Quem pode gozar direito no Brasil? Os ricos resolvidos com o problema da sobrevivência. O Brasil continua sendo um lugar bom apenas para os que podem. Ainda não atingimos o patamar de uma alegria de viver para todos. Ainda estamos quase como bichos na luta pelo básico e sempre incertos quanto ao futuro. Sempre inseguros se teremos dinheiro amanhã para o mercadinho da esquina. A festa para nós ainda é um luxo. Sentimos culpa quando ostentamos – minimamente. De um lado, temos aqueles que nunca precisam entrar em pânico. De outro, temos uma imensa massa, completamente desamparada das necessidades básicas e tendo que gozar a vida com o que tem – quando tem. Nossa euforia é revoltada com o que veio antes e depois dela. Vivemos uma empolgação melancólica, porque nossa alegria sempre acontece carregada de uma indefinição crônica se vamos ou não continuar alegres no dia seguinte. Pelo que virá depois da festa, é certo que vamos continuar tristes. Ainda habitamos um país que não tirou os seus do campo da biologia. Ninguém goza direito hoje sabendo que pode perder o emprego amanhã. Nosso sexo é instintivo, porque parece que ainda habitamos a selva. Ainda não conseguimos deitar calmamente para gozar. São muitos fantasmas atravessando o nosso prazer. Não conseguimos concentrar para nada. Bebemos para fugir. Rimos para não chorar. Transamos para descarregar. Parece que nunca teremos a garantia do prato cheio.

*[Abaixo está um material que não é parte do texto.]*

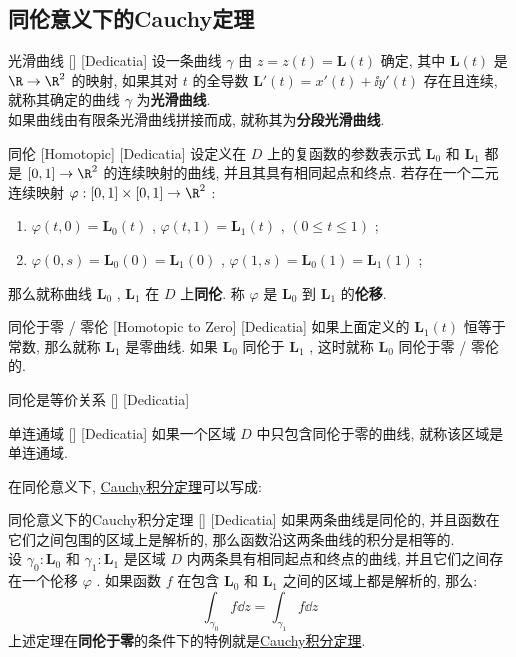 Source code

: \documentclass[UTF8]{ctexart}
\newcommand{\CauchyThm}{\hyperref[thm:Cauchy]{Cauchy积分定理}}
\begin{document}
\subsection{同伦意义下的Cauchy定理}
\begin{dfn}
    [UUID]
    {光滑曲线}
    []
    [Dedicatia]
    设一条曲线 \( \gamma \) 由 \( z=z(t)=\bm{L}(t) \) 确定, 其中 \( \bm{L}(t) \) 是 \( \R\to\R^2 \) 的映射, 如果其对 \( t \) 的全导数 \( \bm{L}'(t)=x'(t)+\ii y'(t) \) 存在且连续, 就称其确定的曲线 \( \gamma \) 为\textbf{光滑曲线}. \\
    如果曲线由有限条光滑曲线拼接而成, 就称其为\textbf{分段光滑曲线}. 
\end{dfn}
\begin{dfn}
    [UUID]
    {同伦}
    [Homotopic]
    [Dedicatia]
    设定义在 \( D \) 上的复函数的参数表示式 \( \bm{L}_0 \) 和 \( \bm{L}_1 \) 都是 \( [0,1]\to\R^2 \) 的连续映射的曲线, 并且其具有相同起点和终点. 若存在一个二元连续映射 \( \varphi:[0,1]\times[0,1]\to\R^2 \) :
    \begin{enumerate}
        \item  \( \varphi(t,0)=\bm{L}_0(t) \) ,  \( \varphi(t,1)=\bm{L}_1(t) \) ,  \( (0\leq t\leq 1) \) ;
        \item  \( \varphi(0,s)=\bm{L}_0(0)=\bm{L}_1(0) \) ,  \( \varphi(1,s)=\bm{L}_0(1)=\bm{L}_1(1) \) ;
    \end{enumerate}
    那么就称曲线 \( \bm{L}_0 \) ,  \( \bm{L}_1 \) 在 \( D \) 上\textbf{同伦}. 称 \( \varphi \) 是 \( \bm{L}_0 \) 到 \( \bm{L}_1 \) 的\textbf{伦移}. 
\end{dfn}
\begin{dfn}
    [UUID]
    {同伦于零 / 零伦}
    [Homotopic to Zero]
    [Dedicatia]
    如果上面定义的 \( \bm{L}_1(t) \) 恒等于常数, 那么就称 \( \bm{L}_1 \) 是零曲线. 如果 \( \bm{L}_0 \) 同伦于 \( \bm{L}_1 \) , 这时就称 \( \bm{L}_0 \) 同伦于零 / 零伦的. 
\end{dfn}
\begin{ppt}
    [UUID]
    {同伦是等价关系}
    []
    [Dedicatia]
\end{ppt}
\begin{dfn}
    [UUID]
    {单连通域}
    []
    [Dedicatia]
    如果一个区域 \( D \) 中只包含同伦于零的曲线, 就称该区域是单连通域. 
\end{dfn}
在同伦意义下, \CauchyThm 可以写成: 
\begin{thm}
    [UUID]
    {同伦意义下的Cauchy积分定理}
    []
    [Dedicatia]
    如果两条曲线是同伦的, 并且函数在它们之间包围的区域上是解析的, 那么函数沿这两条曲线的积分是相等的. \\
    设  \( \gamma_0:\bm{L}_0 \)  和  \( \gamma_1:\bm{L}_1 \)  是区域  \( D \)  内两条具有相同起点和终点的曲线, 并且它们之间存在一个伦移  \( \varphi \) . 如果函数 \( f \) 在包含 \( \bm{L}_0 \) 和 \( \bm{L}_1 \) 之间的区域上都是解析的, 那么: 
    \[\int_{\gamma_0}f\dd{z}=\int_{\gamma_1}f\dd{z}\]
    上述定理在\textbf{同伦于零}的条件下的特例就是\CauchyThm .
\end{thm}
\end{document}
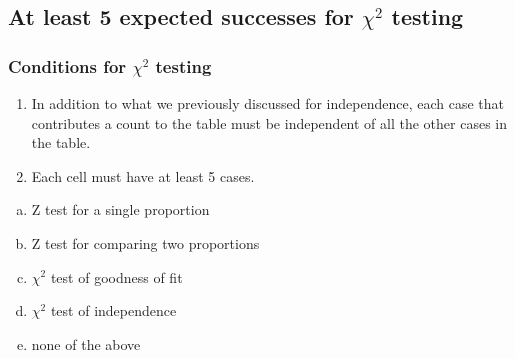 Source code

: \documentclass[slidestop,compress,mathserif,12pt,t,professionalfonts,xcolor=table]{beamer}
\newcommand{\solnMult}[1]{#1}
\begin{document}

\subsection{At least 5 expected successes for $\chi^2$ testing}
\label{mi3}


\begin{frame}
\frametitle{Conditions for $\chi^2$ testing}

\begin{enumerate}

\item {} In addition to what we previously discussed for independence, each case that contributes a count to the table must be independent of all the other cases in the table.

\item {} Each cell must have at least 5  cases.

\end{enumerate}

\end{frame}


\begin{frame}


\begin{enumerate}[(a)]
\item Z test for a single proportion
\item Z test for comparing two proportions
\item $\chi^2$ test of goodness of fit
\item $\chi^2$ test of independence
\item \solnMult{none of the above}
\end{enumerate}

\end{frame}
\end{document}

Ninguém goza preocupado. A sensação é a de que fomos jogados aqui sem nenhum laço. A sensação é de que ninguém sai do lugar – na medida que as gerações se sucedem. Sempre retornamos para o mesmo problema: garantir o nosso físico. Estamos há séculos parados no corpo. Vivemos de um espírito contaminado pelo medo de perder tudo a qualquer momento. Não estudamos direito. Estamos sempre inquietos na mesa do bar. Estamos sempre amedrontados na rua. Não sabemos o que é uma dor existencial. Nosso sofrimento é carnal. Ainda não fizemos a passagem da natureza para a cultura. Não sabemos o que é o mal-estar da civilização. Nossas queixas são de uma ordem mais primitiva. Ainda somos escravos do nosso organismo. Nossa instabilidade é de força física. Ainda não colocamos em debate o nosso sexo. Nossa preocupação ainda é instintiva. Será que um dia faremos a passagem do princípio da realidade para o princípio do prazer?